*Task directions*
Search the material for the word "데이터를" and copy every line in which it occurs.

(Data extracts begins)

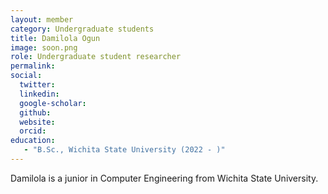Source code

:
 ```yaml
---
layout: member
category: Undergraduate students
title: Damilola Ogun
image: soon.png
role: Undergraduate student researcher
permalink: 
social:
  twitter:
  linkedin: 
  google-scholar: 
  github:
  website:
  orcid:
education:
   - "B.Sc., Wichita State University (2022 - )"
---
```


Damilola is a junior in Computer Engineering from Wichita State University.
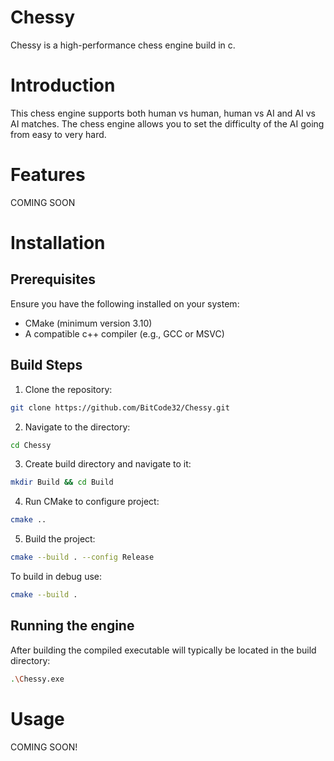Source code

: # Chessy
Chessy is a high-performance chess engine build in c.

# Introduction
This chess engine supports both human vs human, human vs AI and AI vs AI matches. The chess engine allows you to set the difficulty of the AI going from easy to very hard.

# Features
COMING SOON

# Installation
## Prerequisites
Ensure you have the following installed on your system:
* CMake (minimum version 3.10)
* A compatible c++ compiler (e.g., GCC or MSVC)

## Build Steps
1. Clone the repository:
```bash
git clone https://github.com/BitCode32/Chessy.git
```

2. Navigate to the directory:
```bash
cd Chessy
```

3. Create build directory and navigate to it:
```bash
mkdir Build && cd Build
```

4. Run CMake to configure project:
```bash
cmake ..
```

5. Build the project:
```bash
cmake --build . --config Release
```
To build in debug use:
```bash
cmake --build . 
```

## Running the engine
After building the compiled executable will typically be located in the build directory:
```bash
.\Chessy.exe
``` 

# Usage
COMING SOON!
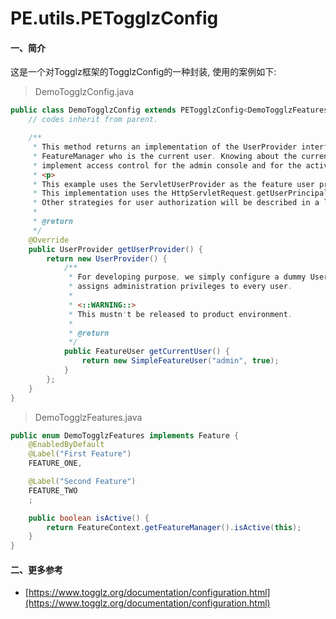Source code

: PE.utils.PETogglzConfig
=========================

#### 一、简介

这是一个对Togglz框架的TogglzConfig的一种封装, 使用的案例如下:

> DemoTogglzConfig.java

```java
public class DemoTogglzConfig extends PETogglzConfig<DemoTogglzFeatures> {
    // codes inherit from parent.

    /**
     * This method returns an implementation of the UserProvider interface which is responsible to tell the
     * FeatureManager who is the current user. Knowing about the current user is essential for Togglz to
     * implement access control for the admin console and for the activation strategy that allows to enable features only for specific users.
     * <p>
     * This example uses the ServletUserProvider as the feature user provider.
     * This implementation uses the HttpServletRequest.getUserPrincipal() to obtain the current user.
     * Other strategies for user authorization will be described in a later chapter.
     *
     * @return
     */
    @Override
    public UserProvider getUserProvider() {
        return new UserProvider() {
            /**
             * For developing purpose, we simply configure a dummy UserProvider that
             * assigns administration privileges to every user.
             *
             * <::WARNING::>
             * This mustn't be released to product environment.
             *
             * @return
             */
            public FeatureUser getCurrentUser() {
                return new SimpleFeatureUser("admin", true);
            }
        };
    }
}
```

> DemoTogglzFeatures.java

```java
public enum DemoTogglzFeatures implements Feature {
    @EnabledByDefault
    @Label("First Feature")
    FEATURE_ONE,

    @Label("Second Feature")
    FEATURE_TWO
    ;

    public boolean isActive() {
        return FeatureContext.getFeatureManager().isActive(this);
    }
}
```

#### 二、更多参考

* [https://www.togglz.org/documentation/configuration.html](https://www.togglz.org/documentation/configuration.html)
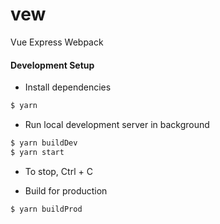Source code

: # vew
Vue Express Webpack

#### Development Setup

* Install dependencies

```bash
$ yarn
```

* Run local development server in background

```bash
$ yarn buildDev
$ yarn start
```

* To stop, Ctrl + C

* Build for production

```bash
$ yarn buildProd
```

(Data extracts ends)
(Data extracts begins)

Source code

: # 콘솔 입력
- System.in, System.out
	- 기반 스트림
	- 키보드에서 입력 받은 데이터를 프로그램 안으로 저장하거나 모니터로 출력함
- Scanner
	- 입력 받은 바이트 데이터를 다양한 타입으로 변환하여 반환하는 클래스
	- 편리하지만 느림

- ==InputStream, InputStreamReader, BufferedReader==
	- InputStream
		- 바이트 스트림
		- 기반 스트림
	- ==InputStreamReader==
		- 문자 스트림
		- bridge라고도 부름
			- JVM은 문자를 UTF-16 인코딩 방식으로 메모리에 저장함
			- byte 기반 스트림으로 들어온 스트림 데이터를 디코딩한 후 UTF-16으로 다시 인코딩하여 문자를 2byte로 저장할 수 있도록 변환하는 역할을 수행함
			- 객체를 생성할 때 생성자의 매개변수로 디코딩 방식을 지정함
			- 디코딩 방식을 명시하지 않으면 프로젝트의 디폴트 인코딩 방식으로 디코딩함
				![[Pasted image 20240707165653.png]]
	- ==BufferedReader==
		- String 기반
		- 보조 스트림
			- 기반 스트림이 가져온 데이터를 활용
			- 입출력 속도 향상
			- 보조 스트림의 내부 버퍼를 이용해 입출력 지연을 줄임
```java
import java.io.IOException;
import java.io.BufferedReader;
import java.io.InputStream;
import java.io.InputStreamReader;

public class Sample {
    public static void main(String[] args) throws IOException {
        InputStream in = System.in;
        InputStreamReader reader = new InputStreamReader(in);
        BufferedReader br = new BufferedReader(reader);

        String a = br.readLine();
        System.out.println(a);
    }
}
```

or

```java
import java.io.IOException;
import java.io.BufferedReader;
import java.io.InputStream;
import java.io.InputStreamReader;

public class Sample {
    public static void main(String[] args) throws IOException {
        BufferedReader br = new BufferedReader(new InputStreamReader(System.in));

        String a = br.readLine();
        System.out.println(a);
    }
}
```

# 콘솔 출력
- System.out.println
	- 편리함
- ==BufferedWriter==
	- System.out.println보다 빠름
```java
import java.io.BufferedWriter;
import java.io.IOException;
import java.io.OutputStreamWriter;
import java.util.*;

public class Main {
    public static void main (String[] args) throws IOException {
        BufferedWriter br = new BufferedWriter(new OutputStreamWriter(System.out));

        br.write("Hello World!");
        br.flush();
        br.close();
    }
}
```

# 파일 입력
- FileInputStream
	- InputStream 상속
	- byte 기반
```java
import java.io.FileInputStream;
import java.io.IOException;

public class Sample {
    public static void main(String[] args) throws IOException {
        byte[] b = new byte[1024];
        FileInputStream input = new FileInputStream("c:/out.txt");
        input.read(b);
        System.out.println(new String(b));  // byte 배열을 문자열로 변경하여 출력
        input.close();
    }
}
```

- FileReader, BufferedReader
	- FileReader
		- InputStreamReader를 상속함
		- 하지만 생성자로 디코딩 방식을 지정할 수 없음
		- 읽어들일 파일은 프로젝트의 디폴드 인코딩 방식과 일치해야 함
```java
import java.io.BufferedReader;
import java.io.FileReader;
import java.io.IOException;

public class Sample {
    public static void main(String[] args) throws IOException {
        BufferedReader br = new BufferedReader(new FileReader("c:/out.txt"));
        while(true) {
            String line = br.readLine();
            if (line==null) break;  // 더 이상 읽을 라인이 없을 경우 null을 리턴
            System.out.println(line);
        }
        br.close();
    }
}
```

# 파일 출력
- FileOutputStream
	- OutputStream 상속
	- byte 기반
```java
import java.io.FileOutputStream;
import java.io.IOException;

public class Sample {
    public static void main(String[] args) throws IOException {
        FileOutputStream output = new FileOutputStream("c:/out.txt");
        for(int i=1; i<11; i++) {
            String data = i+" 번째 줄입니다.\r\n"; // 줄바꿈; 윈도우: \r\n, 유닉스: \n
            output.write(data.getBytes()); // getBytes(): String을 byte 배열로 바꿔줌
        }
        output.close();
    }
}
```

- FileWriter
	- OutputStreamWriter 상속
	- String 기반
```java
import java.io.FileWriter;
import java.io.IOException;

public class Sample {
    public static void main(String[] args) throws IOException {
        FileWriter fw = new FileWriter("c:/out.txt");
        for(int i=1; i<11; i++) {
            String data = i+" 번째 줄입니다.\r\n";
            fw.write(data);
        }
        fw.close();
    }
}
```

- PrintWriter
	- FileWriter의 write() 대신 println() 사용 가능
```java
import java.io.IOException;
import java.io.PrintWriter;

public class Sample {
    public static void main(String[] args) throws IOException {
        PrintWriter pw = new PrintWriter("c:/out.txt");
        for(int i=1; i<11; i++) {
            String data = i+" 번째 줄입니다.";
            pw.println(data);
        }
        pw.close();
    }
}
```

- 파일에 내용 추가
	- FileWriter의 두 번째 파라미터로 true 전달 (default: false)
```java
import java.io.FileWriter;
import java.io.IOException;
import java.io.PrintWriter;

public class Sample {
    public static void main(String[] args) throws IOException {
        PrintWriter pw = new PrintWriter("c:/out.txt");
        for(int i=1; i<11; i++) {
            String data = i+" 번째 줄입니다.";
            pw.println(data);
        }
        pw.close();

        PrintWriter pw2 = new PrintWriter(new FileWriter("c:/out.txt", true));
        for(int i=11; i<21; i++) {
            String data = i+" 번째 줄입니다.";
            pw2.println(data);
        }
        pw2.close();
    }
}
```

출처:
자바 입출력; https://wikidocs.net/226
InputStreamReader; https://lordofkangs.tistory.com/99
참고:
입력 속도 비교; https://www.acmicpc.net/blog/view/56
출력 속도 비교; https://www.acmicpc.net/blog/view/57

(Data extracts ends)

*Solution below*
	- 키보드에서 입력 받은 데이터를 프로그램 안으로 저장하거나 모니터로 출력함
	- 입력 받은 바이트 데이터를 다양한 타입으로 변환하여 반환하는 클래스
			- byte 기반 스트림으로 들어온 스트림 데이터를 디코딩한 후 UTF-16으로 다시 인코딩하여 문자를 2byte로 저장할 수 있도록 변환하는 역할을 수행함
			- 기반 스트림이 가져온 데이터를 활용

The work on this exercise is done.